For each line of the listing below that contains the string "Frequently", copy the line.

··· Data records

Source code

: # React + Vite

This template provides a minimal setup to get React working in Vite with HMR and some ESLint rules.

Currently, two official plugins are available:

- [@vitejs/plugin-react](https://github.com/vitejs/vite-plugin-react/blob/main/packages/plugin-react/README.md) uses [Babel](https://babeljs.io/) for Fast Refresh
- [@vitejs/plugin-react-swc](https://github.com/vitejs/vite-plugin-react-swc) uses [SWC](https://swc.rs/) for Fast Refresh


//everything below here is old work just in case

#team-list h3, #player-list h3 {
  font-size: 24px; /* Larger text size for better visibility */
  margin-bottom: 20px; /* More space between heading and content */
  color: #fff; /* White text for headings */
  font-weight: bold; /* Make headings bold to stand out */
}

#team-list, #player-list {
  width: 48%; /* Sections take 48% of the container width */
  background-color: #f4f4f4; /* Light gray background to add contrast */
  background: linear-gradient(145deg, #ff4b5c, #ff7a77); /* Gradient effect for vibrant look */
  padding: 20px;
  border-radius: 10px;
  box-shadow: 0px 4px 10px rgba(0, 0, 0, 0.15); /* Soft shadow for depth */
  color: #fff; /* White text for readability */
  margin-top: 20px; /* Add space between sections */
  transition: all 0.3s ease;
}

······
··· Data records

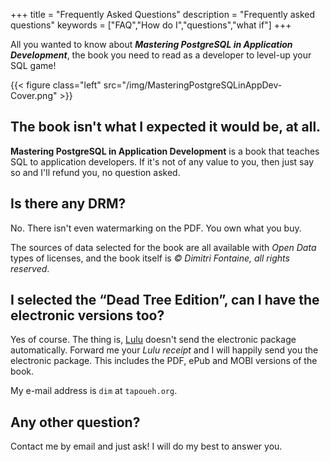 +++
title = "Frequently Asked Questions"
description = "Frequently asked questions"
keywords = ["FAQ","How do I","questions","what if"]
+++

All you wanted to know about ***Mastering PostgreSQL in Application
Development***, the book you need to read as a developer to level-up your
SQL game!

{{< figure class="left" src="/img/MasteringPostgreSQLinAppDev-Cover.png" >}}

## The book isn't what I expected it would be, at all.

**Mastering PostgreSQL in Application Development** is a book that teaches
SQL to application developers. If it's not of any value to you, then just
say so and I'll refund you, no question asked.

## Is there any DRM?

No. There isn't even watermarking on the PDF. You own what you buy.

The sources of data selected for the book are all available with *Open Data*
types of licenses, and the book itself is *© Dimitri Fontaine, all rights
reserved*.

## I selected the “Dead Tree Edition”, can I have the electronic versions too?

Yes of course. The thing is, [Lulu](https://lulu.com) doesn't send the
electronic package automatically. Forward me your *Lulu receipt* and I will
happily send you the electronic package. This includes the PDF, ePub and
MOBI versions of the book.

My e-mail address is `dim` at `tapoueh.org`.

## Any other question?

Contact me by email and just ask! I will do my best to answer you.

······

▸ Result for this task
title = "Frequently Asked Questions"
description = "Frequently asked questions"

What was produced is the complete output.